Material for the task Start Marker

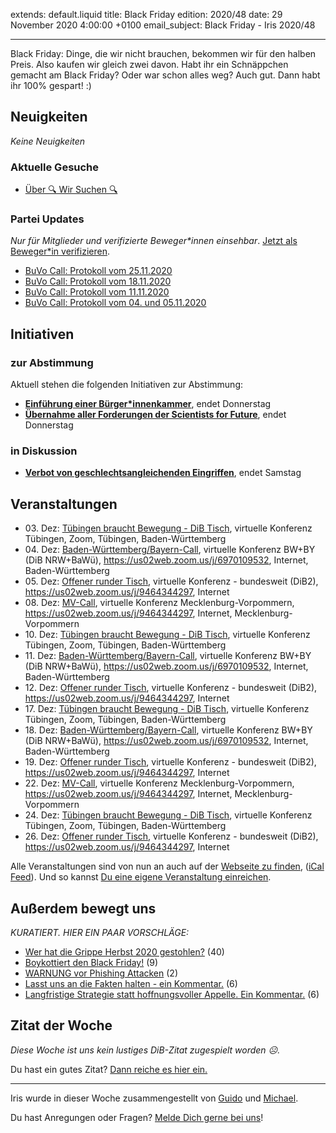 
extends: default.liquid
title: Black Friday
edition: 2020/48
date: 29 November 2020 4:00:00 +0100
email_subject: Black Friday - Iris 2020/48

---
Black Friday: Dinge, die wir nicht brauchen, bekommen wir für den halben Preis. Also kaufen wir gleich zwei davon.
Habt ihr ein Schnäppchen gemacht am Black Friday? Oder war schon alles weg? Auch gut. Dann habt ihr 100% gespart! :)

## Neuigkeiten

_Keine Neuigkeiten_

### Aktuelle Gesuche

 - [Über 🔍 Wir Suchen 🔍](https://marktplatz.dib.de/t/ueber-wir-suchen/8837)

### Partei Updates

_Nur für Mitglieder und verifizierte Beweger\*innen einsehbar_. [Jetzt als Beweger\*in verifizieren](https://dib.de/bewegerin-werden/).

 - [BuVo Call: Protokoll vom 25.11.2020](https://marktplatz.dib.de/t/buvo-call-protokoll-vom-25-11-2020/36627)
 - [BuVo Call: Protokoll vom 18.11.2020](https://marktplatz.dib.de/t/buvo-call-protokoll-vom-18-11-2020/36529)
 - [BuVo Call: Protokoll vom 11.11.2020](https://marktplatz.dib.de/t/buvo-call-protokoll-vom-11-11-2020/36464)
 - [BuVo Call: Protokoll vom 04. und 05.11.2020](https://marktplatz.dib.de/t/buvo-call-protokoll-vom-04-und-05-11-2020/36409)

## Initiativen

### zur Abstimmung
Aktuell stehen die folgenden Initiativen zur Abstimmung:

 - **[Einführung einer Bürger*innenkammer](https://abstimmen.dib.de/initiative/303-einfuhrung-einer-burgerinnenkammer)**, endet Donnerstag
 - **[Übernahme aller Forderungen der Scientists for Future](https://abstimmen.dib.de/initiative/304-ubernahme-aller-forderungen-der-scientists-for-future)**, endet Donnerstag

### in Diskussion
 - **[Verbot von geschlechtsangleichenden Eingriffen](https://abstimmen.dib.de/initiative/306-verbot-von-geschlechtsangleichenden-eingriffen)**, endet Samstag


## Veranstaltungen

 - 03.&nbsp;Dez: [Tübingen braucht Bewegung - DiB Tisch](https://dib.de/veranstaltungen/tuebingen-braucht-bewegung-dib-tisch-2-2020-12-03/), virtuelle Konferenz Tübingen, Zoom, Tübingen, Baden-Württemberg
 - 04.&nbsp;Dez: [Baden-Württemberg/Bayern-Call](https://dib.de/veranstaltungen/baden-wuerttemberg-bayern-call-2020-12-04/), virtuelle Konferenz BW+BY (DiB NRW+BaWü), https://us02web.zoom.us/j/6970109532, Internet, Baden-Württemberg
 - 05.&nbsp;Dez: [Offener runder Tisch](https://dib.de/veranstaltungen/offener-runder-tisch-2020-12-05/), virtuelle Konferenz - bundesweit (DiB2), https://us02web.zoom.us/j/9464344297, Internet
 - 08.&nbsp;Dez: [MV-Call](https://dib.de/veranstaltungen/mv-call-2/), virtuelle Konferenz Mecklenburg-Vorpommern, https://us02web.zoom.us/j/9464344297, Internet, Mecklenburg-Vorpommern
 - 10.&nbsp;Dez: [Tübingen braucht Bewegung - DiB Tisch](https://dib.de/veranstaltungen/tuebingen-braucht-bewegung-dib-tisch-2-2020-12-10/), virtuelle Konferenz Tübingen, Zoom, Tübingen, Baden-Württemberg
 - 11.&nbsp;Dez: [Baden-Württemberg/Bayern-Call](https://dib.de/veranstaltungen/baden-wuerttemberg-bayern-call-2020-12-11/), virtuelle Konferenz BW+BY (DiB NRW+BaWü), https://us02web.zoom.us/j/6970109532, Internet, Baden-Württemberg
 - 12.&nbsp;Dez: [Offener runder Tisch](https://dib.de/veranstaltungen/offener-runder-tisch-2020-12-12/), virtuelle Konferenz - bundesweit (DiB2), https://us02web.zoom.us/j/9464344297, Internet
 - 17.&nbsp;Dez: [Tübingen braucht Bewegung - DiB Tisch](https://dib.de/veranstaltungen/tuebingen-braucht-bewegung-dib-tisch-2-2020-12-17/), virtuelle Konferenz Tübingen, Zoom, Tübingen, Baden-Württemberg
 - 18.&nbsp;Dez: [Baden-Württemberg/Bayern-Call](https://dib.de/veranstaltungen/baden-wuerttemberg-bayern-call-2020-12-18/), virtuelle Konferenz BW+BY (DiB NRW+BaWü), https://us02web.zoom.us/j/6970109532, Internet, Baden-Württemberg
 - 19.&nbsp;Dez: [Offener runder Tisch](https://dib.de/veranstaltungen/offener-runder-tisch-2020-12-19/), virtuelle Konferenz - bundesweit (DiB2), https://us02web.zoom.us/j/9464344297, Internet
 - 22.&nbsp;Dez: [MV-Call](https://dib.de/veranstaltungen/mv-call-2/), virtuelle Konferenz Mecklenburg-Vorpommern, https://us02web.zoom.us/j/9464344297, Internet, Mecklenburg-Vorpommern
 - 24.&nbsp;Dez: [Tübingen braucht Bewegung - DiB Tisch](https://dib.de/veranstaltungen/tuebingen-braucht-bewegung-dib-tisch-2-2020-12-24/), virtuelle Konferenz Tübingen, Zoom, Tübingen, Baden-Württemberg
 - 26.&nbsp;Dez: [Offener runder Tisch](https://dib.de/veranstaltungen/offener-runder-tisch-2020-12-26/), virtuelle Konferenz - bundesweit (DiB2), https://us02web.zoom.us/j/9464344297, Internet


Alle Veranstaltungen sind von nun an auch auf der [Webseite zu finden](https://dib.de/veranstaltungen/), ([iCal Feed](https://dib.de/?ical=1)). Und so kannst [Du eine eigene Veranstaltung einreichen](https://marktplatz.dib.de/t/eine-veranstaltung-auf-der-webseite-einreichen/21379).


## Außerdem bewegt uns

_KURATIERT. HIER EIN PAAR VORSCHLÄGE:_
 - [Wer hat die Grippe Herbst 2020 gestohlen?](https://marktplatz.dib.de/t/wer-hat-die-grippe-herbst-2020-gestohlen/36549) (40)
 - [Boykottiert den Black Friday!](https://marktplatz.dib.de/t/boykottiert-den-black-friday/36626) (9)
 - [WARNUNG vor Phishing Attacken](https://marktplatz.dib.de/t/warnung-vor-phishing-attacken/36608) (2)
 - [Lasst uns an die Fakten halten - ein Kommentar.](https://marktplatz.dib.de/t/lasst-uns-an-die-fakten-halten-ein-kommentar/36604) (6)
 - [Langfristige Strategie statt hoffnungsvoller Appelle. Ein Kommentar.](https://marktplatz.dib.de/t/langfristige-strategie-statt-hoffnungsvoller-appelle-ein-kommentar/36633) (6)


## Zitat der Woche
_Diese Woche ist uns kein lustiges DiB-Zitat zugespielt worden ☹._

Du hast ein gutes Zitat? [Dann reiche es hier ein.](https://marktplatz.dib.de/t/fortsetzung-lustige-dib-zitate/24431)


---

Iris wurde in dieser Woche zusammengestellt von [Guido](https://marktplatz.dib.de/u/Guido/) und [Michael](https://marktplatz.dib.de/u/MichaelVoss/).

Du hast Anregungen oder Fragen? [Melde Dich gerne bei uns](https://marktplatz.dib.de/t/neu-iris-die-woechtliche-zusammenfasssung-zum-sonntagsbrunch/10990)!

Material for the task End Marker

In the listing above, find the line holding "- [WARNUNG vor" and the line holding "- [Lasst uns", then output those two lines and every line between them exactly.

 - [WARNUNG vor Phishing Attacken](https://marktplatz.dib.de/t/warnung-vor-phishing-attacken/36608) (2)
 - [Lasst uns an die Fakten halten - ein Kommentar.](https://marktplatz.dib.de/t/lasst-uns-an-die-fakten-halten-ein-kommentar/36604) (6)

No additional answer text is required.